Assignment: The answer must be the full listing, reproduced word for word.

Supplied material:
——

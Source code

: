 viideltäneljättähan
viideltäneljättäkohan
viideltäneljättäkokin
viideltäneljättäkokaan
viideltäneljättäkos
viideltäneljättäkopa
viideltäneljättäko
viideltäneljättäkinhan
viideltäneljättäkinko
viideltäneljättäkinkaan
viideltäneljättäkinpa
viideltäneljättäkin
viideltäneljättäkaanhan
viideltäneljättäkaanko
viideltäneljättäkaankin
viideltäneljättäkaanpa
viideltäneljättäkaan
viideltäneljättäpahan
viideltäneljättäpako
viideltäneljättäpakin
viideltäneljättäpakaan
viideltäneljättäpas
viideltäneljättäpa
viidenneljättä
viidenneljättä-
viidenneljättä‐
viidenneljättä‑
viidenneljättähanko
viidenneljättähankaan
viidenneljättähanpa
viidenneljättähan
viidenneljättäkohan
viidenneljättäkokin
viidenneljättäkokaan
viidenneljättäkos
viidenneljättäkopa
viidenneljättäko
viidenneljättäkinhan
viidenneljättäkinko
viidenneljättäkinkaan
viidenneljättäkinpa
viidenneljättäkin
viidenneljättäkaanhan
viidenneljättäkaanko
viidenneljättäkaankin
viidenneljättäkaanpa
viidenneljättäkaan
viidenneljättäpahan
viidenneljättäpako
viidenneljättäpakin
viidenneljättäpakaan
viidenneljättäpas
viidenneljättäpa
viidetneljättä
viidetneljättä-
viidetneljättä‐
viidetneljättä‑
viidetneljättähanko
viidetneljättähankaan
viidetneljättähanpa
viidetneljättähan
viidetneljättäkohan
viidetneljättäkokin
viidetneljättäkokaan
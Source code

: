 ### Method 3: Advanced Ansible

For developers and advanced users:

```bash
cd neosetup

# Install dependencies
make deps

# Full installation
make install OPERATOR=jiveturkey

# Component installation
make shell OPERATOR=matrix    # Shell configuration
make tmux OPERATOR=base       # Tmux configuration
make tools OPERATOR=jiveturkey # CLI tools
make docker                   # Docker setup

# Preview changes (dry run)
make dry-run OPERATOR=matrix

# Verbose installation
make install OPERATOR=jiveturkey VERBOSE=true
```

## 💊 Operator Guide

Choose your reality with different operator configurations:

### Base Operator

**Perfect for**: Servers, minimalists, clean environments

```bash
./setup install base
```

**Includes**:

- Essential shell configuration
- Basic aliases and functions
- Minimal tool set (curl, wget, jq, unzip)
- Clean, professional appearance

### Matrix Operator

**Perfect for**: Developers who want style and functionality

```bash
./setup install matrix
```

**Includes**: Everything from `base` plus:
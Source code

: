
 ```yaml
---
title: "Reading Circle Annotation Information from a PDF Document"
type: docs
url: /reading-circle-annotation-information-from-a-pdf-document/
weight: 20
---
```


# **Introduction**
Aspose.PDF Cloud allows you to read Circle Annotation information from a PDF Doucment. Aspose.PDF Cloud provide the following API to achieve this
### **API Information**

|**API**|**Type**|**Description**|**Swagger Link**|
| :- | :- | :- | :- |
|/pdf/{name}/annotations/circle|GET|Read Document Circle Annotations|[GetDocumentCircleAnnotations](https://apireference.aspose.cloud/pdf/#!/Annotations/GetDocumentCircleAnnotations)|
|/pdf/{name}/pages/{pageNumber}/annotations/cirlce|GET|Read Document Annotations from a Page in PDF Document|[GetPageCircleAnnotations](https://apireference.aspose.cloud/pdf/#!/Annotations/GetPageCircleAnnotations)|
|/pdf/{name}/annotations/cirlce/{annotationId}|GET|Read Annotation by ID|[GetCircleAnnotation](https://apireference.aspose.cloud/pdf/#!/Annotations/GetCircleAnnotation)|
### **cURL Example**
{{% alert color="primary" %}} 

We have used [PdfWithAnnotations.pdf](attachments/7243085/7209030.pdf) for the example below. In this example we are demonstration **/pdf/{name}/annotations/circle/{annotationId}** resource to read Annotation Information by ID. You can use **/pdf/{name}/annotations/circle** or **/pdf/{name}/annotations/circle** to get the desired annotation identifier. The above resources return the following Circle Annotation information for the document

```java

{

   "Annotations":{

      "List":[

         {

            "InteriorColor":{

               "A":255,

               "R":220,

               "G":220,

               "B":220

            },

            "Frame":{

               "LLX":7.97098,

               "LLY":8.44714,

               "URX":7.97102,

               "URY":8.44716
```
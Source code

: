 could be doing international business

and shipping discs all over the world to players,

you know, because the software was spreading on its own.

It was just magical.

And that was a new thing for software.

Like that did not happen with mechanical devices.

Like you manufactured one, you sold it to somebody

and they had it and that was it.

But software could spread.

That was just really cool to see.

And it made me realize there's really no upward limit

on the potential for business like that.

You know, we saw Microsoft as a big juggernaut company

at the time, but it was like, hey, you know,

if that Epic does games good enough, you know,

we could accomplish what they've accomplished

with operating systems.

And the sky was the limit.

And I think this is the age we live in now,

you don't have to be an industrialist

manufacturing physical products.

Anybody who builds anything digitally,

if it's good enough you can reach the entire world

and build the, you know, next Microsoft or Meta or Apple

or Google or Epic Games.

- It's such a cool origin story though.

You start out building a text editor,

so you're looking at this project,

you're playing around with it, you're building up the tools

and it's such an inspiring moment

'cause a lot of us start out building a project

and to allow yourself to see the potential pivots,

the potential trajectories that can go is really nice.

——

Task answer:
Source code

: viideltäneljättähan
viideltäneljättäkohan
viideltäneljättäkokin
viideltäneljättäkokaan
viideltäneljättäkos
viideltäneljättäkopa
viideltäneljättäko
viideltäneljättäkinhan
viideltäneljättäkinko
viideltäneljättäkinkaan
viideltäneljättäkinpa
viideltäneljättäkin
viideltäneljättäkaanhan
viideltäneljättäkaanko
viideltäneljättäkaankin
viideltäneljättäkaanpa
viideltäneljättäkaan
viideltäneljättäpahan
viideltäneljättäpako
viideltäneljättäpakin
viideltäneljättäpakaan
viideltäneljättäpas
viideltäneljättäpa
viidenneljättä
viidenneljättä-
viidenneljättä‐
viidenneljättä‑
viidenneljättähanko
viidenneljättähankaan
viidenneljättähanpa
viidenneljättähan
viidenneljättäkohan
viidenneljättäkokin
viidenneljättäkokaan
viidenneljättäkos
viidenneljättäkopa
viidenneljättäko
viidenneljättäkinhan
viidenneljättäkinko
viidenneljättäkinkaan
viidenneljättäkinpa
viidenneljättäkin
viidenneljättäkaanhan
viidenneljättäkaanko
viidenneljättäkaankin
viidenneljättäkaanpa
viidenneljättäkaan
viidenneljättäpahan
viidenneljättäpako
viidenneljättäpakin
viidenneljättäpakaan
viidenneljättäpas
viidenneljättäpa
viidetneljättä
viidetneljättä-
viidetneljättä‐
viidetneljättä‑
viidetneljättähanko
viidetneljättähankaan
viidetneljättähanpa
viidetneljättähan
viidetneljättäkohan
viidetneljättäkokin
viidetneljättäkokaan
Source code

: ### Method 3: Advanced Ansible

For developers and advanced users:

```bash
cd neosetup

# Install dependencies
make deps

# Full installation
make install OPERATOR=jiveturkey

# Component installation
make shell OPERATOR=matrix    # Shell configuration
make tmux OPERATOR=base       # Tmux configuration
make tools OPERATOR=jiveturkey # CLI tools
make docker                   # Docker setup

# Preview changes (dry run)
make dry-run OPERATOR=matrix

# Verbose installation
make install OPERATOR=jiveturkey VERBOSE=true
```

## 💊 Operator Guide

Choose your reality with different operator configurations:

### Base Operator

**Perfect for**: Servers, minimalists, clean environments

```bash
./setup install base
```

**Includes**:

- Essential shell configuration
- Basic aliases and functions
- Minimal tool set (curl, wget, jq, unzip)
- Clean, professional appearance

### Matrix Operator

**Perfect for**: Developers who want style and functionality

```bash
./setup install matrix
```

**Includes**: Everything from `base` plus:
Source code

:
 ```yaml
---
title: "Reading Circle Annotation Information from a PDF Document"
type: docs
url: /reading-circle-annotation-information-from-a-pdf-document/
weight: 20
---
```


# **Introduction**
Aspose.PDF Cloud allows you to read Circle Annotation information from a PDF Doucment. Aspose.PDF Cloud provide the following API to achieve this
### **API Information**

|**API**|**Type**|**Description**|**Swagger Link**|
| :- | :- | :- | :- |
|/pdf/{name}/annotations/circle|GET|Read Document Circle Annotations|[GetDocumentCircleAnnotations](https://apireference.aspose.cloud/pdf/#!/Annotations/GetDocumentCircleAnnotations)|
|/pdf/{name}/pages/{pageNumber}/annotations/cirlce|GET|Read Document Annotations from a Page in PDF Document|[GetPageCircleAnnotations](https://apireference.aspose.cloud/pdf/#!/Annotations/GetPageCircleAnnotations)|
|/pdf/{name}/annotations/cirlce/{annotationId}|GET|Read Annotation by ID|[GetCircleAnnotation](https://apireference.aspose.cloud/pdf/#!/Annotations/GetCircleAnnotation)|
### **cURL Example**
{{% alert color="primary" %}} 

We have used [PdfWithAnnotations.pdf](attachments/7243085/7209030.pdf) for the example below. In this example we are demonstration **/pdf/{name}/annotations/circle/{annotationId}** resource to read Annotation Information by ID. You can use **/pdf/{name}/annotations/circle** or **/pdf/{name}/annotations/circle** to get the desired annotation identifier. The above resources return the following Circle Annotation information for the document

```java

{

   "Annotations":{

      "List":[

         {

            "InteriorColor":{

               "A":255,

               "R":220,

               "G":220,

               "B":220

            },

            "Frame":{

               "LLX":7.97098,

               "LLY":8.44714,

               "URX":7.97102,

               "URY":8.44716
```
Source code

: could be doing international business

and shipping discs all over the world to players,

you know, because the software was spreading on its own.

It was just magical.

And that was a new thing for software.

Like that did not happen with mechanical devices.

Like you manufactured one, you sold it to somebody

and they had it and that was it.

But software could spread.

That was just really cool to see.

And it made me realize there's really no upward limit

on the potential for business like that.

You know, we saw Microsoft as a big juggernaut company

at the time, but it was like, hey, you know,

if that Epic does games good enough, you know,

we could accomplish what they've accomplished

with operating systems.

And the sky was the limit.

And I think this is the age we live in now,

you don't have to be an industrialist

manufacturing physical products.

Anybody who builds anything digitally,

if it's good enough you can reach the entire world

and build the, you know, next Microsoft or Meta or Apple

or Google or Epic Games.

- It's such a cool origin story though.

You start out building a text editor,

so you're looking at this project,

you're playing around with it, you're building up the tools

and it's such an inspiring moment

'cause a lot of us start out building a project

and to allow yourself to see the potential pivots,

the potential trajectories that can go is really nice.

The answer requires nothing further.